It turned out that Matthew Zadrozny, the aforementioned pollo-eating beefcake, was at the rally. He went out of his way to approach me. He asked if I was a reporter. I told that him I was in a way. And we chatted.

[haiku url=”http://www.edrants.com/_mp3/matthew.mp3″ title=”The Raging Grannies Sing a Library Song” ]

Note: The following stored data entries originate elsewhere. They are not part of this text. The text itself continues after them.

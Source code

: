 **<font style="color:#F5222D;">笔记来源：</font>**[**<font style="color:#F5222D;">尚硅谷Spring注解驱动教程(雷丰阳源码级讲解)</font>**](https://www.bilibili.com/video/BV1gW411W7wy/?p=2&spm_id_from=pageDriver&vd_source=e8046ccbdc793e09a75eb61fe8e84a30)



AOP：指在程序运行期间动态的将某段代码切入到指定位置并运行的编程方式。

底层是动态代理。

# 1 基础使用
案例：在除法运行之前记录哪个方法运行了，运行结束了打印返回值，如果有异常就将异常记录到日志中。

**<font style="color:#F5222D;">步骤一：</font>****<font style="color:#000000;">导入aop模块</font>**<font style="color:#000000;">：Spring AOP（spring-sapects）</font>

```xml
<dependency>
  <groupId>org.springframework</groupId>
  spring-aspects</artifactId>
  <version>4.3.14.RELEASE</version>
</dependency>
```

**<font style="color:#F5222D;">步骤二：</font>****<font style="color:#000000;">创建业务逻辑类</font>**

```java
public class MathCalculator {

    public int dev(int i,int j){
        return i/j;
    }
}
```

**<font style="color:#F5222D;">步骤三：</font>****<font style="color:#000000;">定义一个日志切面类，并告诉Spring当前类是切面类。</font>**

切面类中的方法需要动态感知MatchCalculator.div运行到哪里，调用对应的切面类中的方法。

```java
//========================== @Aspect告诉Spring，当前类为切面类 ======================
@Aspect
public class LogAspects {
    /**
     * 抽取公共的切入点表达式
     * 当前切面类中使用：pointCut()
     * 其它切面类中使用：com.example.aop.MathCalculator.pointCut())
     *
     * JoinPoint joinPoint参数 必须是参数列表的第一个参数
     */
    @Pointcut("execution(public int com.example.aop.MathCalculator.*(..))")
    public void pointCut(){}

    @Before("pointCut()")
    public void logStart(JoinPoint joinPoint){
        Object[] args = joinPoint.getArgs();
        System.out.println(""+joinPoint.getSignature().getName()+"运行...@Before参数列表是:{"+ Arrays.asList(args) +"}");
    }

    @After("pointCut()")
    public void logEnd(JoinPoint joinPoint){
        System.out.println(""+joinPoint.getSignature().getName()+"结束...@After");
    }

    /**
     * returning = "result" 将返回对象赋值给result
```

Correspondent: Who are you in relation to the Committee?
Zadrozny: I am working with the Committee. I’ve been with the Committee since December. I’ve been attending these protests since June of last year. And every Saturday, I’m organizing the weekly work-in protests at the library. We’re asking the public to come and protest while you work by sitting in the Main Reading Room, getting your work done with a www.savenypl.org sticker on your laptop.
Correspondent: I’ve seen those protests being announced. How much turnout? I mean, that seems more of a passive-aggressive form of protesting, I think.
Zadrozny: Well…
Correspondent: This is very active, however.
Zadrozny: Today’s protest is very active. On Saturdays, we want to garner the regular users of the library and give them ways to express their outrage at what’s happening by just getting their work done with a sticker.
Correspondent: Aha.
Zadrozny: It’s as simple as that.
Correspondent: It’s protesting for introverts.
Zadrozny: Protest…not necessarily. We encourage them to email the Mayor at savenypl.org. But we also encourage people to come out afterwards, get a drink with us, and talk about the future of the library.
Correspondent: Mayor de Blasio has remained silent. So are these protests doing any good?
Zadrozny: Mayor de Blasio, as Public Advocate, came out criticizing the plan. As Mayor, it’s true. He’s remained silent. We’re still waiting to hear from him. But we’re hopeful.
Correspondent: You’re hopeful. Why are you hopeful?
Zadrozny: We’re hopeful because he took a stand as Public Advocate and we believe that he understands the impact that this would have on the city and on local communities.
Correspondent: Is it possible though that the Committee was used in a political gesture rather than an actual act of true political movement?
Zadrozny: Uh…we don’t think so.
Correspondent: Why?
Zadrozny: Because we believe that the Mayor understands that this is, in many respects, an issue of equality, of opportunity. We believe the Mayor understands that if the Mid-Manhattan and the Science, Industry, and Business Libraries close, the amount of space in the system will be reduced. We believe that the Mayor understands that if Mid-Manhattan closes, there will be less space for students in the CUNY system to study. We believe that the Mayor understands that this is bad for New Yorkers.
Correspondent: Is it possible though that the Mayor has changed his mind?
Zadrozny: (pause) We’ll find out.

[May 7, 2014 UPDATE: The New York Public Library abandoned the Central Library Plan, opting to renovate the Mid-Manhattan Library on Fifth Avenue instead. The main library is no longer under threat.]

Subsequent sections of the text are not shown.